The line with "The operating system of", the line with "VMs with a 32-bit", and all lines between them in the material below: return these exactly, and no others.
*****
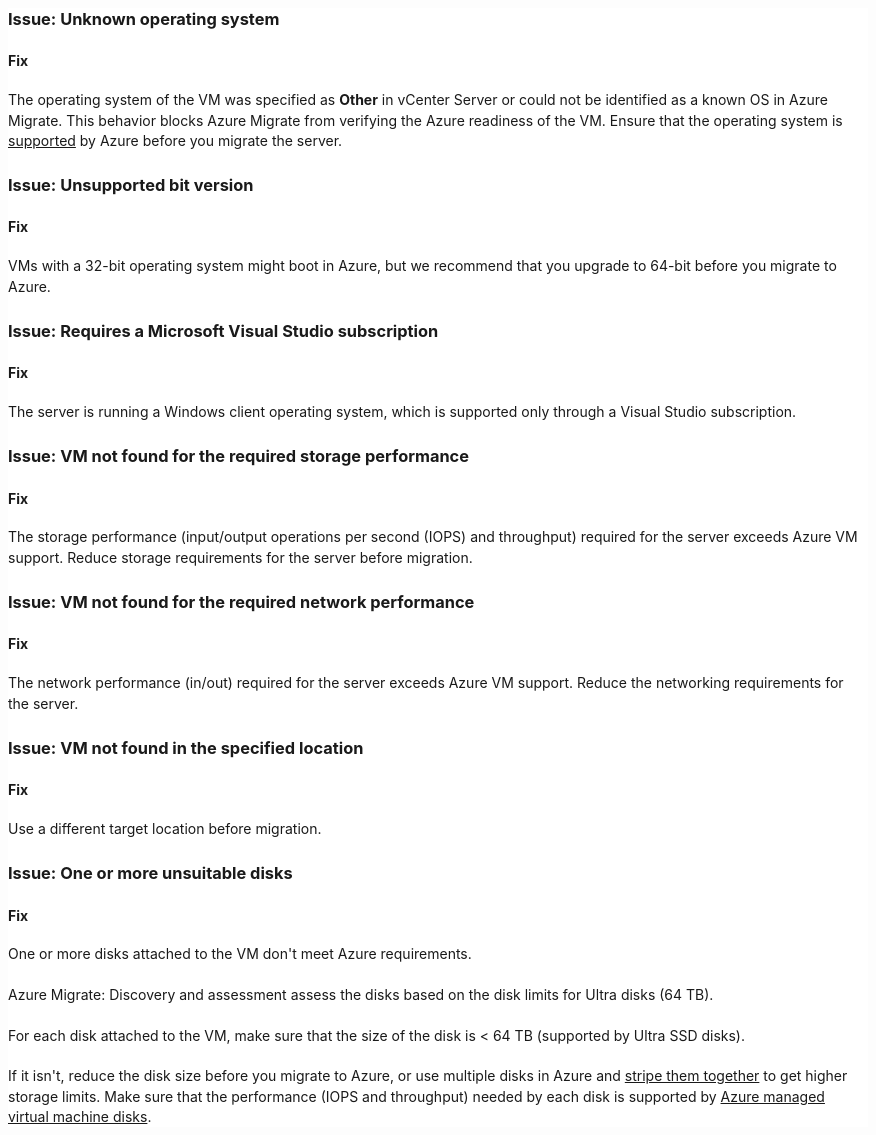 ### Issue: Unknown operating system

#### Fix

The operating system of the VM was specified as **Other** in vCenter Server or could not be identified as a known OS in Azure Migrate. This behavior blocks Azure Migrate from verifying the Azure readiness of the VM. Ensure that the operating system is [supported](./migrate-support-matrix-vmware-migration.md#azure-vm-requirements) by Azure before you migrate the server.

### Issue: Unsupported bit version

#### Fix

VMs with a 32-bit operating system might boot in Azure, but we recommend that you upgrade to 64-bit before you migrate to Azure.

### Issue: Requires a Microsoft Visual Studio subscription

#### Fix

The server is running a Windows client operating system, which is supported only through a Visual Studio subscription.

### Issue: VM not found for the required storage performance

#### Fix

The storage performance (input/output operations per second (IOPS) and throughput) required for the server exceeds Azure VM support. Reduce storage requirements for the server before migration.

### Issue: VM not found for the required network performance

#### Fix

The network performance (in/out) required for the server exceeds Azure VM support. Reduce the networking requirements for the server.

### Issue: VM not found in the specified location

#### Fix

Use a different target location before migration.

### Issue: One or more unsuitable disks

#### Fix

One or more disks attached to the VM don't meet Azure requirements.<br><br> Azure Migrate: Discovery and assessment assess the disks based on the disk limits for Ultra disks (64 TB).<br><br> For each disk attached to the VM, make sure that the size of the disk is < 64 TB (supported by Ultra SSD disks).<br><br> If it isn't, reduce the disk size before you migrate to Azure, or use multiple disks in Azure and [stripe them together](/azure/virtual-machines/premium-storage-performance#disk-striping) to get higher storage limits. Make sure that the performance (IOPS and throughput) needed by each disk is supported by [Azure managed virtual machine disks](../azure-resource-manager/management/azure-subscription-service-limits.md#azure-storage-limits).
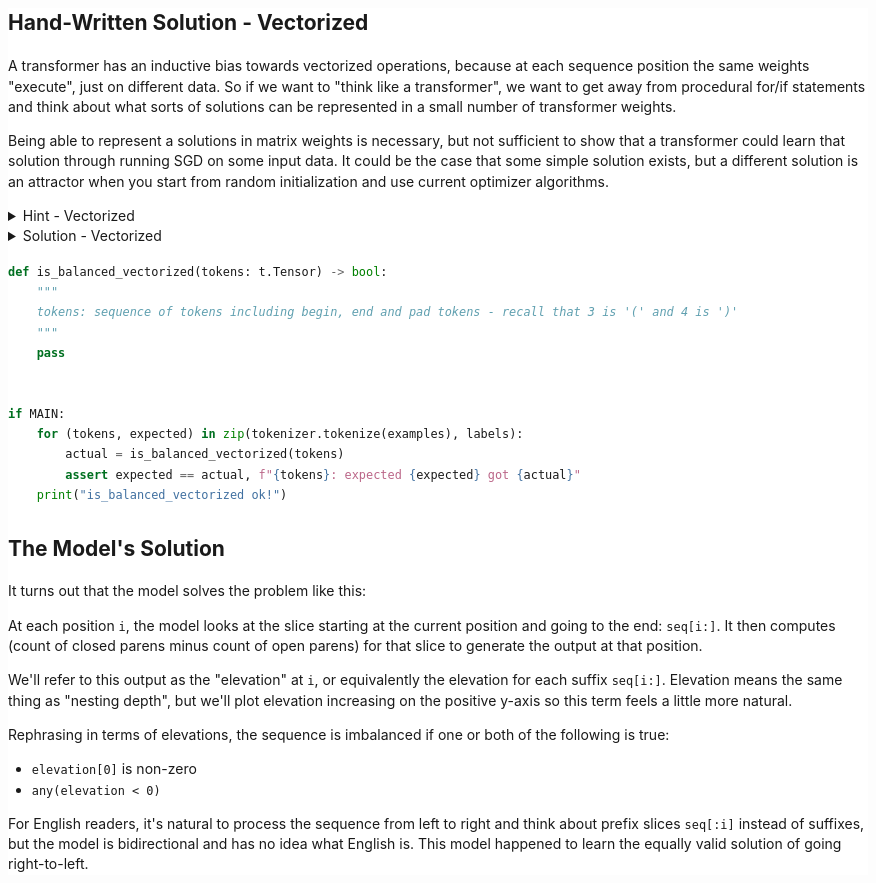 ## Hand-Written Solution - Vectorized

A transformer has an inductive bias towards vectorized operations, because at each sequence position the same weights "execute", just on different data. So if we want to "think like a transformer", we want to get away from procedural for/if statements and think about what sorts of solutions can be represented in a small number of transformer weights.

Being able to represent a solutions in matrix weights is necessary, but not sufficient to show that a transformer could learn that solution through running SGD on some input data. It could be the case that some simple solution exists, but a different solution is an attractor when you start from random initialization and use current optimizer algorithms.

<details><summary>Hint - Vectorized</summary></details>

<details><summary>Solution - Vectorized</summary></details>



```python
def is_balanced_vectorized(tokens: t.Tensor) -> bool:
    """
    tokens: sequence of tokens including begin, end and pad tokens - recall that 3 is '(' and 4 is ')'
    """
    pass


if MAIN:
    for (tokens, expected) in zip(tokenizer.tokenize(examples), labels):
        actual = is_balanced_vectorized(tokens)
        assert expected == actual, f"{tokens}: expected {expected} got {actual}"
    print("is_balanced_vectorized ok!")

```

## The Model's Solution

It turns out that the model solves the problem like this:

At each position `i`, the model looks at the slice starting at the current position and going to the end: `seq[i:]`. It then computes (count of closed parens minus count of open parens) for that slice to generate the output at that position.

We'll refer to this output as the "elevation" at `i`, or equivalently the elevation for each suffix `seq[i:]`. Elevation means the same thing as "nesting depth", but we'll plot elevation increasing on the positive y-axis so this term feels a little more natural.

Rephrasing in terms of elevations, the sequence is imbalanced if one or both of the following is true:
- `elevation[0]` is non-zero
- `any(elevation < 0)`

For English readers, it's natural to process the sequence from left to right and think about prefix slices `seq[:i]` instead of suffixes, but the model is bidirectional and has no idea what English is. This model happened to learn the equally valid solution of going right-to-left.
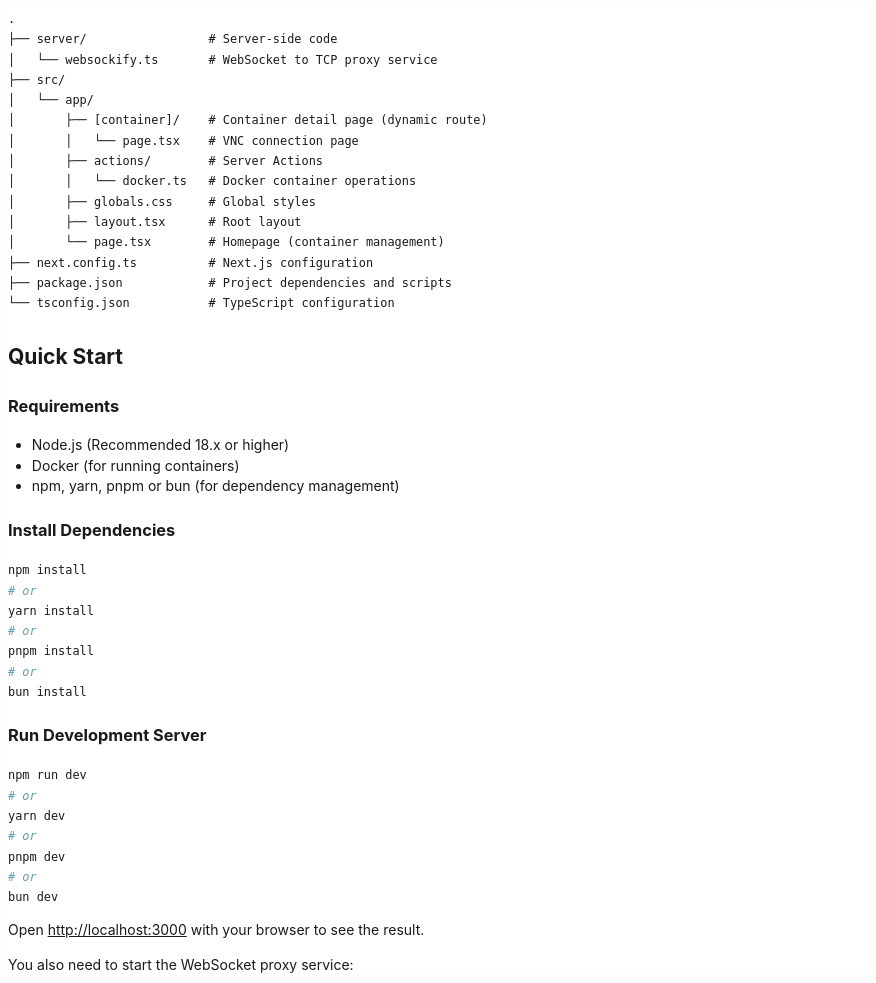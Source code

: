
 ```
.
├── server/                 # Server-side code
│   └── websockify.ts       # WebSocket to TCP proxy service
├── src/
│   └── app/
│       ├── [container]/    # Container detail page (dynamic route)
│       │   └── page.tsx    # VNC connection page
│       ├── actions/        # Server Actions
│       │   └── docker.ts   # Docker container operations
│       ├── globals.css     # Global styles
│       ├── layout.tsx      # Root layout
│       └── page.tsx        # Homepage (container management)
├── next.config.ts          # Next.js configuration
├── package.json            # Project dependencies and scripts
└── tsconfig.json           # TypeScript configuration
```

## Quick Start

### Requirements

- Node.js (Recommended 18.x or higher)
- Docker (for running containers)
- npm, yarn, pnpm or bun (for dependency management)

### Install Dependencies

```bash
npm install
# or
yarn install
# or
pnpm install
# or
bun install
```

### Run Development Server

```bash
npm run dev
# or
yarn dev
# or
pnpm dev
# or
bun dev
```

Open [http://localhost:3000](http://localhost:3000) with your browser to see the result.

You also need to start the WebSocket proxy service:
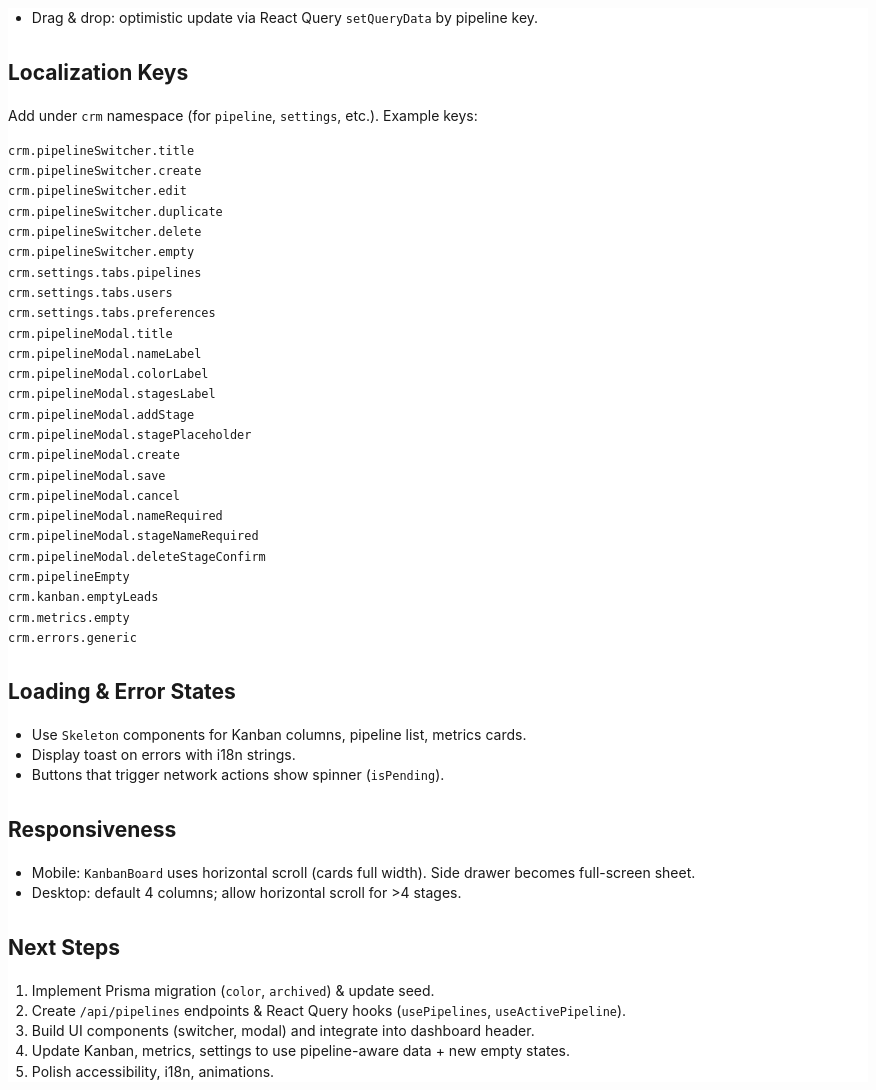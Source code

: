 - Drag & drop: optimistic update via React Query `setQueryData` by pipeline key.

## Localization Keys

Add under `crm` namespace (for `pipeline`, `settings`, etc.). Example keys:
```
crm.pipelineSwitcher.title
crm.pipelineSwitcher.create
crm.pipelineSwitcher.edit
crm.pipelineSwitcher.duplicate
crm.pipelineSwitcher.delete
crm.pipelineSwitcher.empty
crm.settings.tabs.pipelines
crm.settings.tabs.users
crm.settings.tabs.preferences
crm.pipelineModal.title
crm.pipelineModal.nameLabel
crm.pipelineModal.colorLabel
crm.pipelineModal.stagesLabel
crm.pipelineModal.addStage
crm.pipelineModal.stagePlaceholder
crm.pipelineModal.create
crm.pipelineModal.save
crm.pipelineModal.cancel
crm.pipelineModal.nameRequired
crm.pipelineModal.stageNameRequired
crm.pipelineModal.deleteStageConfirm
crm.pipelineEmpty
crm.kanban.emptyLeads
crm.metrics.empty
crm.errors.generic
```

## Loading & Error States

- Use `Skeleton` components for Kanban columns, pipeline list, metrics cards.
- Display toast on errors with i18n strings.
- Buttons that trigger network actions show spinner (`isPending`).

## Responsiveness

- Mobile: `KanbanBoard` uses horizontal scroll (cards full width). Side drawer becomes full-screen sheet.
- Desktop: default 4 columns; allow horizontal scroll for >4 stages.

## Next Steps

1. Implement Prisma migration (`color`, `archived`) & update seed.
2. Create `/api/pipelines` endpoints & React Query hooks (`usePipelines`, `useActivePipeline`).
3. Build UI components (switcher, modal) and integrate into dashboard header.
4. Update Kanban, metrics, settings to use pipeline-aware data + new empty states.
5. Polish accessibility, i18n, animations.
*****
TASK ANSWER =
The operating system of the VM was specified as **Other** in vCenter Server or could not be identified as a known OS in Azure Migrate. This behavior blocks Azure Migrate from verifying the Azure readiness of the VM. Ensure that the operating system is [supported](./migrate-support-matrix-vmware-migration.md#azure-vm-requirements) by Azure before you migrate the server.

### Issue: Unsupported bit version

#### Fix

VMs with a 32-bit operating system might boot in Azure, but we recommend that you upgrade to 64-bit before you migrate to Azure.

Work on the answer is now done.